Makoni, boyish-looking and articulate, is from a large and powerful clan and has dozens of cousins and hundreds of close relatives. In his childhood village, nearly every shop and business was owned by a Makoni.
He faced the first real test of his support on a recent balmy Sunday at the Zimbabwe Grounds in Harare, the sports fields where big political rallies are held.
The crowd of a few thousand consisted mainly of educated men, including bureaucrats and professionals.
Many of those in attendance were former opposition supporters, disillusioned over Tsvangirai's letting his party split and failure to capitalize on popular anger after previous elections.
"People are impatient. They now want Makoni to be president," said university lecturer Simba Matsika, 36.
"People will support anyone and any program that opposes the incumbent party and president. People need change at any cost."
Makoni impressed the sports-facility crowd; the problem was the modest turnout. Even the riot police were halfhearted: One small police van made a desultory sweep and retreated to wait by the gate.
'Getting a crowd'
"If you are going to launch an attack against Mugabe, you really have to find a way of getting a crowd by hook or by crook," said Lovemore Madukhu, director of the National Constitutional Assembly, a nongovernmental organization lobbying for reform.

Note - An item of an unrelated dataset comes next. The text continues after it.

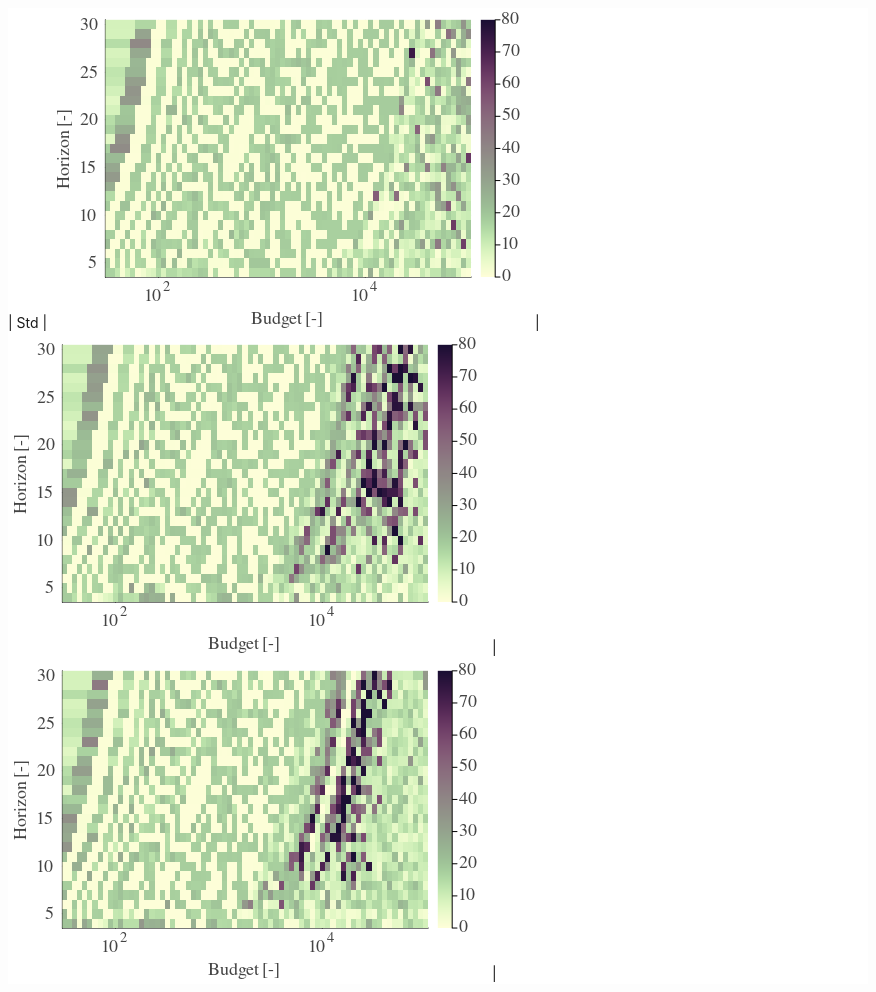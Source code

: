 | Std | ![](fig/sp_K/std_g_0.5_cp_64.png) | ![](fig/sp_K/std_g_0.55_cp_64.png) | ![](fig/sp_K/std_g_0.6_cp_64.png) |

"You don't go to the Zimbabwe Grounds and get a crowd of three to four thousand. It was a crowd smaller than Mugabe addressed and smaller than Tsvangirai addressed. I think that blunder will eat into perceptions of his capacity to divide Mugabe's support."
Makoni's daily meet-the-people walks in towns across Zimbabwe connect him with hundreds of voters, but not the thousands he needs. Tsvangirai may be discredited, but he still has a broader reach, with a strong urban support base that Makoni lacks.
Building a profile and swinging the electoral tide in a few short weeks is a tall order for Makoni, especially with no access to television and radio.
Many analysts believe Makoni will poll third after Mugabe and Tsvangirai. A recent opinion poll put Mugabe's support well behind Tsvangirai's, but the electoral boundaries have been redrawn to give rural voters (among whom Mugabe's support is highest) a much greater weight than residents of pro-opposition urban areas.
As finance minister from 2000 to 2002, Makoni stood up to Mugabe and called for the devaluation of the ailing Zimbabwean dollar as the economy went into free fall after the president's seizures of white-owned farmland. He was removed as finance minister but stayed in the powerful politburo, and some opposition supporters see Makoni as just an ambitious member of the party that has destroyed the country.
"I was part of the system. I was in the leadership of this country for quite a long time and in public office for quite a long time. But collective responsibility does not mean that everyone agrees with every decision all of the time," Makoni said in an interview in Harare after returning late from a day's campaigning. "I strove for change from within. Throughout the time I was in the leadership, I kept trying to show my colleagues that there were better ways than we were doing."
If Makoni fails, he and his supporters could be isolated and made examples of by the ruling elite, a move that might discourage others in the ruling party from defying Mugabe.
But Makoni argues that his presidential bid is having the opposite effect, saying, "Many Zimbabweans are feeling emboldened and encouraged that you can actually speak your mind and Armageddon will not befall you."